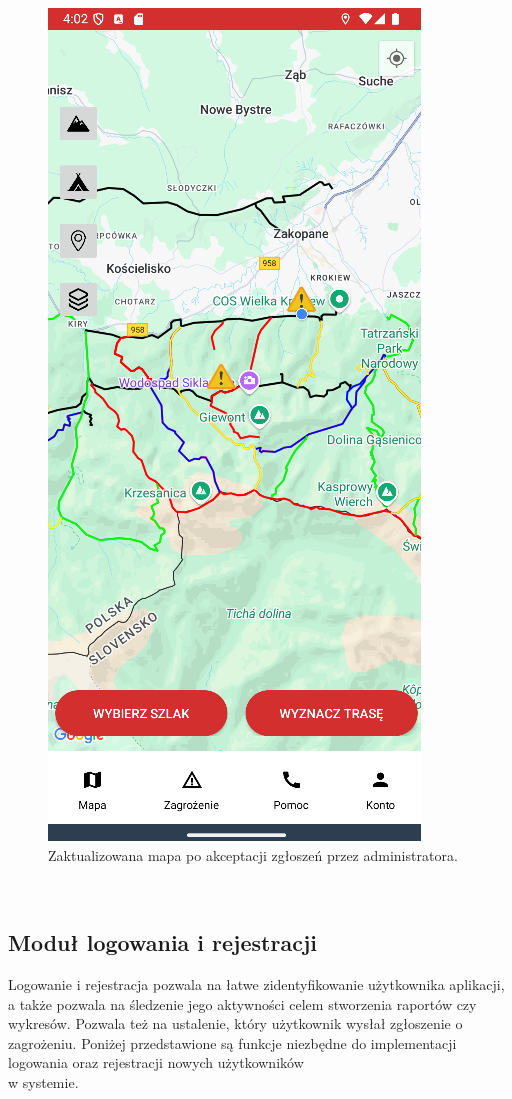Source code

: \noindent
\setlength{\fboxrule}{0.5pt}
\begin{figure}[H]
    \centering
    \includegraphics[scale=0.6]{img/imp/test-accpeted.png}
    \caption{Zaktualizowana mapa po akceptacji zgłoszeń przez administratora.}
    \label{widok:markeraccepted1}
\end{figure}
\\
\subsection{Moduł logowania i rejestracji}
Logowanie i rejestracja pozwala na łatwe zidentyfikowanie użytkownika aplikacji, a także pozwala na śledzenie jego aktywności celem stworzenia raportów czy wykresów. Pozwala też na ustalenie, który użytkownik wysłał zgłoszenie o zagrożeniu. Poniżej przedstawione są funkcje niezbędne do implementacji logowania oraz rejestracji nowych użytkowników \\w systemie.
\\

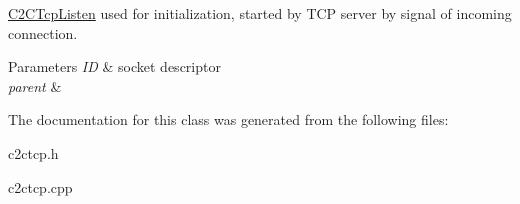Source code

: \hyperlink{classPenguinClient_1_1C2CTcpListen}{C2\-C\-Tcp\-Listen} used for initialization, started by T\-C\-P server by signal of incoming connection. 


\begin{DoxyParams}{Parameters}
{\em I\-D} & socket descriptor \\
\hline
{\em parent} & \\
\hline
\end{DoxyParams}


The documentation for this class was generated from the following files\-:\begin{DoxyCompactItemize}
\item 
c2ctcp.\-h\item 
c2ctcp.\-cpp\end{DoxyCompactItemize}
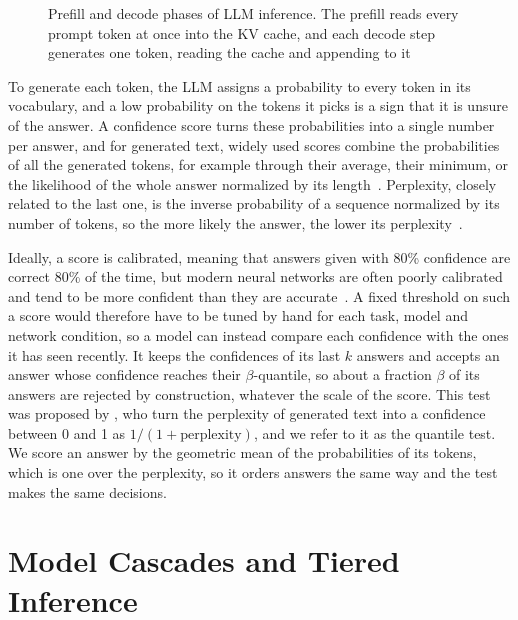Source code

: \documentclass[cic,dipl,english]{infufrgs}
\begin{document}
\begin{figure}[htb]
  \centering
  \caption[Prefill and decode phases of LLM inference]{Prefill and decode phases of LLM inference.
  The prefill reads every prompt token at once into the KV cache, and each decode step generates one token, reading the cache and appending to it}
  \label{fig:prefill-decode}
  \vspace{6pt}
  
\end{figure}

To generate each token, the LLM assigns a probability to every token in its vocabulary,
and a low probability on the tokens it picks is a sign that it is unsure of the
answer. A confidence score turns these probabilities into
a single number per answer, and for generated text, widely used scores combine the
probabilities of all the generated tokens, for example through their average, their
minimum, or the likelihood of the whole answer normalized by its
length~\cite{geng2023survey}. Perplexity, closely related to the last one, is the
inverse probability of a sequence normalized by its number of tokens, so the more likely
the answer, the lower its perplexity~\cite[ch.~3]{jurafsky2026speech}.

Ideally, a score is calibrated, meaning that answers given with 80\% confidence are
correct 80\% of the time, but modern neural networks are often poorly calibrated and
tend to be more confident than they are accurate~\cite{guo2017calibration}. A fixed
threshold on such a score would therefore have to be tuned by hand for each task, model
and network condition, so a model can instead compare each confidence with the ones it
has seen recently. It keeps the confidences of its last $k$ answers and accepts an answer
whose confidence reaches their $\beta$-quantile, so about a fraction $\beta$ of its
answers are rejected by construction, whatever the scale of the score. This test was
proposed by , who turn the perplexity of generated text into a
confidence between 0 and 1 as $1/(1+\text{perplexity})$, and we refer to it as the quantile
test. We score an answer by the geometric mean of the probabilities of its tokens, which is one
over the perplexity, so it orders answers the same way and the test makes the same decisions.

\section{Model Cascades and Tiered Inference}
\label{sec:cascades-tiers}
\end{document}
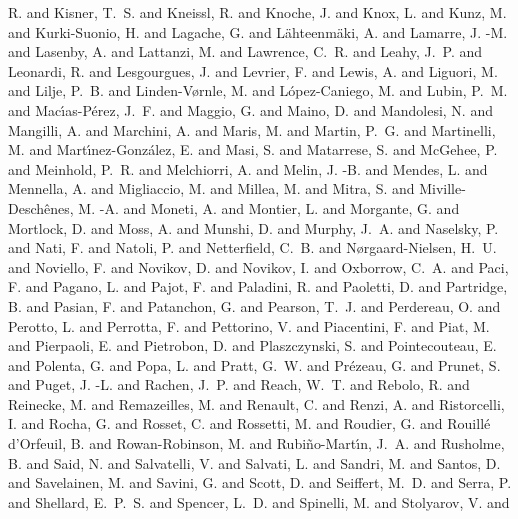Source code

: {{        R. and {Kisner}, T.~S. and {Kneissl}, R. and {Knoche}, J. and
        {Knox}, L. and {Kunz}, M. and {Kurki-Suonio}, H. and {Lagache},
        G. and {L{\"a}hteenm{\"a}ki}, A. and {Lamarre}, J. -M. and
        {Lasenby}, A. and {Lattanzi}, M. and {Lawrence}, C.~R. and
        {Leahy}, J.~P. and {Leonardi}, R. and {Lesgourgues}, J. and
        {Levrier}, F. and {Lewis}, A. and {Liguori}, M. and {Lilje},
        P.~B. and {Linden-V{\o}rnle}, M. and {L{\'o}pez-Caniego}, M. and
        {Lubin}, P.~M. and {Mac{\'\i}as-P{\'e}rez}, J.~F. and {Maggio},
        G. and {Maino}, D. and {Mandolesi}, N. and {Mangilli}, A. and
        {Marchini}, A. and {Maris}, M. and {Martin}, P.~G. and
        {Martinelli}, M. and {Mart{\'\i}nez-Gonz{\'a}lez}, E. and
        {Masi}, S. and {Matarrese}, S. and {McGehee}, P. and {Meinhold},
        P.~R. and {Melchiorri}, A. and {Melin}, J. -B. and {Mendes}, L.
        and {Mennella}, A. and {Migliaccio}, M. and {Millea}, M. and
        {Mitra}, S. and {Miville-Desch{\^e}nes}, M. -A. and {Moneti}, A.
        and {Montier}, L. and {Morgante}, G. and {Mortlock}, D. and
        {Moss}, A. and {Munshi}, D. and {Murphy}, J.~A. and {Naselsky},
        P. and {Nati}, F. and {Natoli}, P. and {Netterfield}, C.~B. and
        {N{\o}rgaard-Nielsen}, H.~U. and {Noviello}, F. and {Novikov},
        D. and {Novikov}, I. and {Oxborrow}, C.~A. and {Paci}, F. and
        {Pagano}, L. and {Pajot}, F. and {Paladini}, R. and {Paoletti},
        D. and {Partridge}, B. and {Pasian}, F. and {Patanchon}, G. and
        {Pearson}, T.~J. and {Perdereau}, O. and {Perotto}, L. and
        {Perrotta}, F. and {Pettorino}, V. and {Piacentini}, F. and
        {Piat}, M. and {Pierpaoli}, E. and {Pietrobon}, D. and
        {Plaszczynski}, S. and {Pointecouteau}, E. and {Polenta}, G. and
        {Popa}, L. and {Pratt}, G.~W. and {Pr{\'e}zeau}, G. and
        {Prunet}, S. and {Puget}, J. -L. and {Rachen}, J.~P. and
        {Reach}, W.~T. and {Rebolo}, R. and {Reinecke}, M. and
        {Remazeilles}, M. and {Renault}, C. and {Renzi}, A. and
        {Ristorcelli}, I. and {Rocha}, G. and {Rosset}, C. and
        {Rossetti}, M. and {Roudier}, G. and {Rouill{\'e} d'Orfeuil}, B.
        and {Rowan-Robinson}, M. and {Rubi{\~n}o-Mart{\'\i}n}, J.~A. and
        {Rusholme}, B. and {Said}, N. and {Salvatelli}, V. and
        {Salvati}, L. and {Sandri}, M. and {Santos}, D. and
        {Savelainen}, M. and {Savini}, G. and {Scott}, D. and
        {Seiffert}, M.~D. and {Serra}, P. and {Shellard}, E.~P.~S. and
        {Spencer}, L.~D. and {Spinelli}, M. and {Stolyarov}, V. and
}}
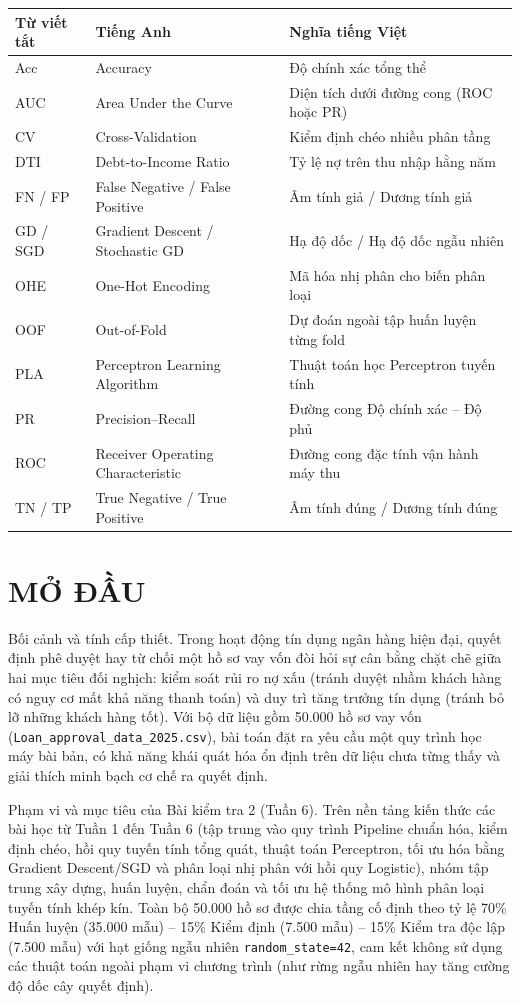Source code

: \documentclass[12pt,a4paper,oneside]{report}
\newcommand{\unnumberedchapter}[1]{%
  \chapter*{#1}\phantomsection\addcontentsline{toc}{chapter}{#1}\markboth{#1}{}}
\begin{document}
\noindent
\begin{tabularx}{\textwidth}{@{}p{3.2cm}p{5.5cm}X@{}}
  \toprule
  \textbf{Từ viết tắt} & \textbf{Tiếng Anh} & \textbf{Nghĩa tiếng Việt} \\
  \midrule
  Acc & Accuracy & Độ chính xác tổng thể \\
  AUC & Area Under the Curve & Diện tích dưới đường cong (ROC hoặc PR) \\
  CV & Cross-Validation & Kiểm định chéo nhiều phân tầng \\
  DTI & Debt-to-Income Ratio & Tỷ lệ nợ trên thu nhập hằng năm \\
  FN / FP & False Negative / False Positive & Âm tính giả / Dương tính giả \\
  GD / SGD & Gradient Descent / Stochastic GD & Hạ độ dốc / Hạ độ dốc ngẫu nhiên \\
  OHE & One-Hot Encoding & Mã hóa nhị phân cho biến phân loại \\
  OOF & Out-of-Fold & Dự đoán ngoài tập huấn luyện từng fold \\
  PLA & Perceptron Learning Algorithm & Thuật toán học Perceptron tuyến tính \\
  PR & Precision--Recall & Đường cong Độ chính xác -- Độ phủ \\
  ROC & Receiver Operating Characteristic & Đường cong đặc tính vận hành máy thu \\
  TN / TP & True Negative / True Positive & Âm tính đúng / Dương tính đúng \\
  \bottomrule
\end{tabularx}

\unnumberedchapter{MỞ ĐẦU}

Bối cảnh và tính cấp thiết. Trong hoạt động tín dụng ngân hàng hiện đại, quyết định phê duyệt hay từ chối một hồ sơ vay vốn đòi hỏi sự cân bằng chặt chẽ giữa hai mục tiêu đối nghịch: kiểm soát rủi ro nợ xấu (tránh duyệt nhầm khách hàng có nguy cơ mất khả năng thanh toán) và duy trì tăng trưởng tín dụng (tránh bỏ lỡ những khách hàng tốt). Với bộ dữ liệu gồm 50.000 hồ sơ vay vốn (\texttt{Loan\_approval\_data\_2025.csv}), bài toán đặt ra yêu cầu một quy trình học máy bài bản, có khả năng khái quát hóa ổn định trên dữ liệu chưa từng thấy và giải thích minh bạch cơ chế ra quyết định.

Phạm vi và mục tiêu của Bài kiểm tra 2 (Tuần 6). Trên nền tảng kiến thức các bài học từ Tuần 1 đến Tuần 6 (tập trung vào quy trình Pipeline chuẩn hóa, kiểm định chéo, hồi quy tuyến tính tổng quát, thuật toán Perceptron, tối ưu hóa bằng Gradient Descent/SGD và phân loại nhị phân với hồi quy Logistic), nhóm tập trung xây dựng, huấn luyện, chẩn đoán và tối ưu hệ thống mô hình phân loại tuyến tính khép kín. Toàn bộ 50.000 hồ sơ được chia tầng cố định theo tỷ lệ 70\% Huấn luyện (35.000 mẫu) -- 15\% Kiểm định (7.500 mẫu) -- 15\% Kiểm tra độc lập (7.500 mẫu) với hạt giống ngẫu nhiên \texttt{random\_state=42}, cam kết không sử dụng các thuật toán ngoài phạm vi chương trình (như rừng ngẫu nhiên hay tăng cường độ dốc cây quyết định).
\end{document}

* **WHAT TO WORK ON**
Find out how many lines in the listing contain the word "more", and respond with that number only.

* **COMPLETED EXERCISE**
2